The source patch data space is used during processing to store temporary data. Thus, the user-defined coarsening operators should operate on the source space by using the patch data with those indices.
Note that each coarsen schedule created by a coarsen algorithm remains valid as long as the patches involved in the communication process do not change; thus, they can be used for multiple data communication cycles.
Typical usage of a coarsen algorithm to perform data coarsening on an AMR hierarchy involves four steps:
- Construct a coarsen algorithm object.
- Register coarsen operations with the coarsen algorithm. Using the registerCoarsen() methods(s), one provides source and destination patch data information, as well as spatial coarsening operators as needed.

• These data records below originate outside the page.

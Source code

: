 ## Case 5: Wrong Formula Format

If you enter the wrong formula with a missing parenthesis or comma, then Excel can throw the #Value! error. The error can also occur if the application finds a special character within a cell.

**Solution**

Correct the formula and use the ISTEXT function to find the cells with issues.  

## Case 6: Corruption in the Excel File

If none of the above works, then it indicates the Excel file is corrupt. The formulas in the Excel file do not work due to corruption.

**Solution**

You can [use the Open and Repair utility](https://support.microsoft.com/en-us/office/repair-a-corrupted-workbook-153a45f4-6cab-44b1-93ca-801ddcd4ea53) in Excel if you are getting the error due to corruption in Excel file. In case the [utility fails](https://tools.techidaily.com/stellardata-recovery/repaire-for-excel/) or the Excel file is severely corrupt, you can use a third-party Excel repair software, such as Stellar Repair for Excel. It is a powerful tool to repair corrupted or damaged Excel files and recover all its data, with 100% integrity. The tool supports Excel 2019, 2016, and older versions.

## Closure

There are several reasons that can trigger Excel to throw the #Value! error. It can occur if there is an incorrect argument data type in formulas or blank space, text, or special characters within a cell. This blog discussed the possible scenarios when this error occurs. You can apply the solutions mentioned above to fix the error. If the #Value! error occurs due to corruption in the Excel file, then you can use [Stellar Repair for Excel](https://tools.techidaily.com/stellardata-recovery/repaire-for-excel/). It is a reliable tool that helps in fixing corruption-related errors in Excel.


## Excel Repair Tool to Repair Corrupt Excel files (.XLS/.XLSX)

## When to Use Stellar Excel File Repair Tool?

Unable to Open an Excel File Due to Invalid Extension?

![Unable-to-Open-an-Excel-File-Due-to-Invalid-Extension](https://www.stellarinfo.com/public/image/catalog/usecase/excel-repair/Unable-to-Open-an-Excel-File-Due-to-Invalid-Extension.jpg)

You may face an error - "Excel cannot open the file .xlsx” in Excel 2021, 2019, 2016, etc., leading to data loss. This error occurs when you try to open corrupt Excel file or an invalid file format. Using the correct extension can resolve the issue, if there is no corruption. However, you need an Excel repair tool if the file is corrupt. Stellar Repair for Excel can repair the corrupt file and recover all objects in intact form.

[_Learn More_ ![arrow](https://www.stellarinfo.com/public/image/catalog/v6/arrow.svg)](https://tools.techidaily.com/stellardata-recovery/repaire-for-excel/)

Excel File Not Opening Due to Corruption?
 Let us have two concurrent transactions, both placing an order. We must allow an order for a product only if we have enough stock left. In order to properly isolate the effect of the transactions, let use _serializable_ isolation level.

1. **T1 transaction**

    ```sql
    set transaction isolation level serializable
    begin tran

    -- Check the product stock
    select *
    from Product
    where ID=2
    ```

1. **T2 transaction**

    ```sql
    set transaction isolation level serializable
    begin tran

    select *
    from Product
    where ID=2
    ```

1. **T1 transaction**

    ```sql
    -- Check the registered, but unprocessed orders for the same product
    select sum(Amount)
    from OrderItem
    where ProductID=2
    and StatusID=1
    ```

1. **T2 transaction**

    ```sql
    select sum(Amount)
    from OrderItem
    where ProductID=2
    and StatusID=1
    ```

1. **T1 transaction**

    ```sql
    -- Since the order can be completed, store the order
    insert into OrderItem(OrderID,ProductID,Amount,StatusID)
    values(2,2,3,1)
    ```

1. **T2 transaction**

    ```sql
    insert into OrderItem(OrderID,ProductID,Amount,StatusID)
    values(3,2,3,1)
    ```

- After all operations are registered with the algorithm, one creates a communication schedule using the createSchedule() method. This method identifies the source (fine) and destination (coarse) patch levels for data coarsening. Note that when creating a communication schedule, a concrete instance of a CoarsenPatchStrategy<DIM> object may be required to supply user-defined spatial data coarsening operations.
- Invoke the coarsenData() method in the communication schedule to perform the data transfers.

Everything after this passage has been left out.